Mendengar nada bicara Abi, Kendra jadi makin gelagapan. Ia memejamkan mata sejenak, mencoba memikirkan jawaban paling bijaksana. Kalau bukan karena ulah ugal-ugalan Noah, kesalahpahaman semacam ini pasti nggak bakal terjadi, maki Kendra dalam hati.
“Me — Memang nggak ada hubungannya kok. Kayak tadi saya bilang, ini cuma buat pemetaan aja. Nggak hanya yang jomblo, yang sudah punya pasangan pun tetap dicatat.”
Abi kembali menyela. “Maaf kalau saya oversharing, Pak. Saya ini jomblo bukan karena niat jadi selingkuhan orang, tapi tanggungan saya banyak. Saya tulang punggung keluarga. Bapak saya cuma pensiunan guru, Ibu saya kadang-kadang nerima pesanan kue basah. Mohon ini juga dijadikan catatan dan pertimbangan dari pihak HRD,” tekannya.
Kendra mengangguk-angguk, berusaha memahami situasi yang dialami Abi. Hatinya mendadak terasa berat karena perkara pribadi dirinya, Abi sampai harus jadi korban tipu muslihat ini. Abi bahkan juga menceritakan kondisi keluarganya yang membuat hati Kendra terasa ditimpa beban seberat 10 ton. Hebatnya, gadis itu masih tampak tegar, tidak terlihat sedih sama sekali. Kendra agaknya terkesima.
“I — Iya, Abi. Tenang, saya paham. Saya juga jomblo, kok,” ucap Kendra masih sambil mengangguk-angguk, lalu sedetik kemudian terdiam.
Ia menelan ludah sambil menatap Abi yang kini juga terdiam menatapnya. Kendra menggigit lidahnya sendiri, sementara Abi, dalam hati membatin, kenapa jadi sama-sama oversharing, ya?
“Ma — Makasih infonya, Pak,” balas Abi canggung.
Keduanya hening, tak tahu lagi harus membahas apa, sibuk dengan minuman masing-masing, hingga akhirnya, Kendra mengambil langkah lebih dulu untuk melarikan diri, menyelamatkan wibawanya di depan Abi.
“Ka — kalo gitu, saya lanjut kerja di ruangan dulu ya, Abi. Se — semangat, cari nafkahnya.”

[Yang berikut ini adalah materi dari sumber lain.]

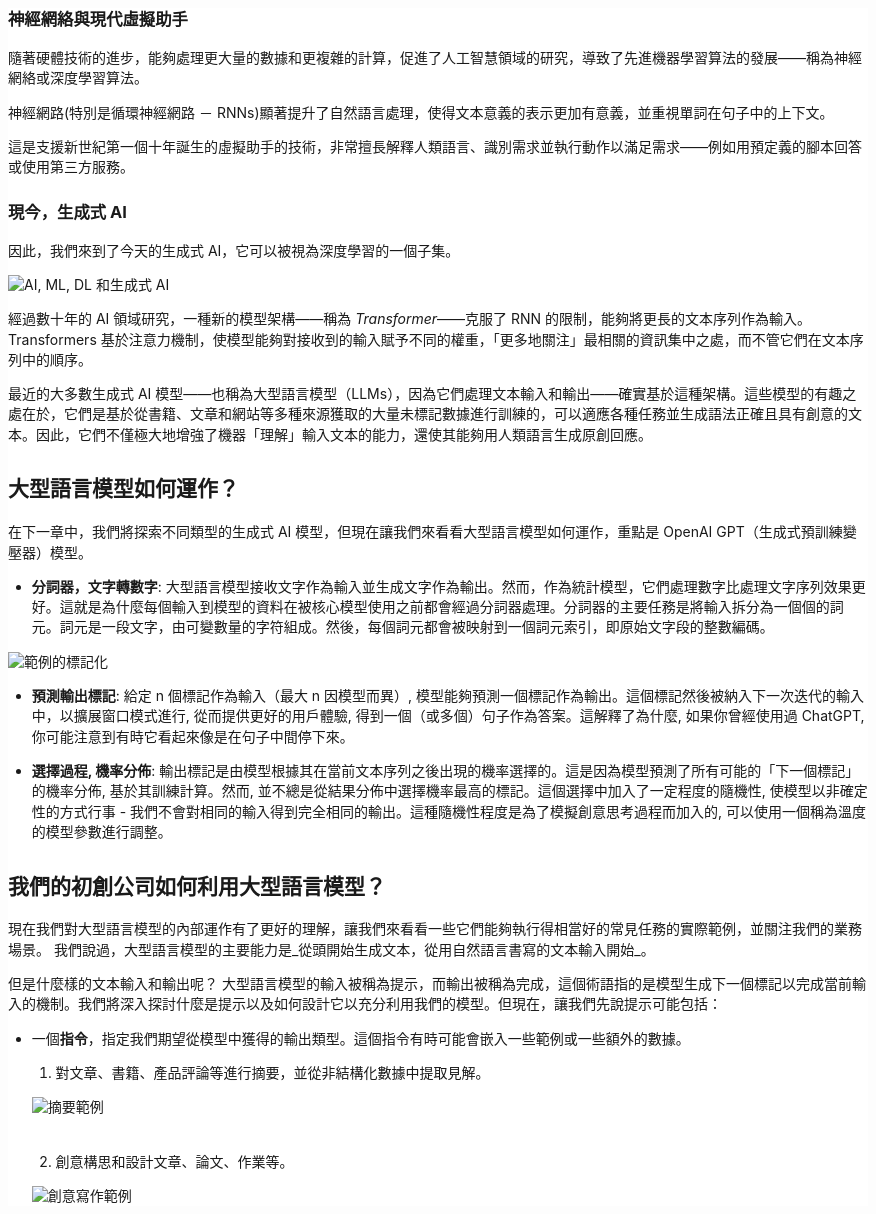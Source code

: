 ### 神經網絡與現代虛擬助手

隨著硬體技術的進步，能夠處理更大量的數據和更複雜的計算，促進了人工智慧領域的研究，導致了先進機器學習算法的發展——稱為神經網絡或深度學習算法。

神經網路(特別是循環神經網路 － RNNs)顯著提升了自然語言處理，使得文本意義的表示更加有意義，並重視單詞在句子中的上下文。

這是支援新世紀第一個十年誕生的虛擬助手的技術，非常擅長解釋人類語言、識別需求並執行動作以滿足需求——例如用預定義的腳本回答或使用第三方服務。

### 現今，生成式 AI

因此，我們來到了今天的生成式 AI，它可以被視為深度學習的一個子集。

![AI, ML, DL 和生成式 AI](../../images/AI-diagram.png?WT.mc_id=academic-105485-koreyst)

經過數十年的 AI 領域研究，一種新的模型架構——稱為 _Transformer_——克服了 RNN 的限制，能夠將更長的文本序列作為輸入。Transformers 基於注意力機制，使模型能夠對接收到的輸入賦予不同的權重，「更多地關注」最相關的資訊集中之處，而不管它們在文本序列中的順序。

最近的大多數生成式 AI 模型——也稱為大型語言模型（LLMs），因為它們處理文本輸入和輸出——確實基於這種架構。這些模型的有趣之處在於，它們是基於從書籍、文章和網站等多種來源獲取的大量未標記數據進行訓練的，可以適應各種任務並生成語法正確且具有創意的文本。因此，它們不僅極大地增強了機器「理解」輸入文本的能力，還使其能夠用人類語言生成原創回應。

## 大型語言模型如何運作？

在下一章中，我們將探索不同類型的生成式 AI 模型，但現在讓我們來看看大型語言模型如何運作，重點是 OpenAI GPT（生成式預訓練變壓器）模型。

- **分詞器，文字轉數字**: 大型語言模型接收文字作為輸入並生成文字作為輸出。然而，作為統計模型，它們處理數字比處理文字序列效果更好。這就是為什麼每個輸入到模型的資料在被核心模型使用之前都會經過分詞器處理。分詞器的主要任務是將輸入拆分為一個個的詞元。詞元是一段文字，由可變數量的字符組成。然後，每個詞元都會被映射到一個詞元索引，即原始文字段的整數編碼。

![範例的標記化](../../images/tokenizer-example.png?WT.mc_id=academic-105485-koreyst)

- **預測輸出標記**: 給定 n 個標記作為輸入（最大 n 因模型而異）, 模型能夠預測一個標記作為輸出。這個標記然後被納入下一次迭代的輸入中，以擴展窗口模式進行, 從而提供更好的用戶體驗, 得到一個（或多個）句子作為答案。這解釋了為什麼, 如果你曾經使用過 ChatGPT, 你可能注意到有時它看起來像是在句子中間停下來。

- **選擇過程, 機率分佈**: 輸出標記是由模型根據其在當前文本序列之後出現的機率選擇的。這是因為模型預測了所有可能的「下一個標記」的機率分佈, 基於其訓練計算。然而, 並不總是從結果分佈中選擇機率最高的標記。這個選擇中加入了一定程度的隨機性, 使模型以非確定性的方式行事 - 我們不會對相同的輸入得到完全相同的輸出。這種隨機性程度是為了模擬創意思考過程而加入的, 可以使用一個稱為溫度的模型參數進行調整。

## 我們的初創公司如何利用大型語言模型？

現在我們對大型語言模型的內部運作有了更好的理解，讓我們來看看一些它們能夠執行得相當好的常見任務的實際範例，並關注我們的業務場景。
我們說過，大型語言模型的主要能力是_從頭開始生成文本，從用自然語言書寫的文本輸入開始_。

但是什麼樣的文本輸入和輸出呢？
大型語言模型的輸入被稱為提示，而輸出被稱為完成，這個術語指的是模型生成下一個標記以完成當前輸入的機制。我們將深入探討什麼是提示以及如何設計它以充分利用我們的模型。但現在，讓我們先說提示可能包括：

- 一個**指令**，指定我們期望從模型中獲得的輸出類型。這個指令有時可能會嵌入一些範例或一些額外的數據。

  1. 對文章、書籍、產品評論等進行摘要，並從非結構化數據中提取見解。

  ![摘要範例](../../images/summarization-example.png?WT.mc_id=academic-105485-koreyst)

    <br>
    
    2. 創意構思和設計文章、論文、作業等。
    
    ![創意寫作範例](../../images/creative-writing-example.png?WT.mc_id=academic-105485-koreyst)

Sebelum Abi sempat membalas, sosok Kendra sudah keburu hilang dengan langkah berderap cepat meninggalkan pantri. Abi tercenung sendirian, kepalanya terus mengulang percakapan aneh yang baru saja ia alami. Mata Abi mengerjap beberapa kali, masih memperhatikan bilik pantri, tempat di mana kali terakhir ia melihat sosok Kendra bertingkah aneh, seperti alien.
Beneran ganteng-ganteng nggak jelas banget itu orang. Untung pinter.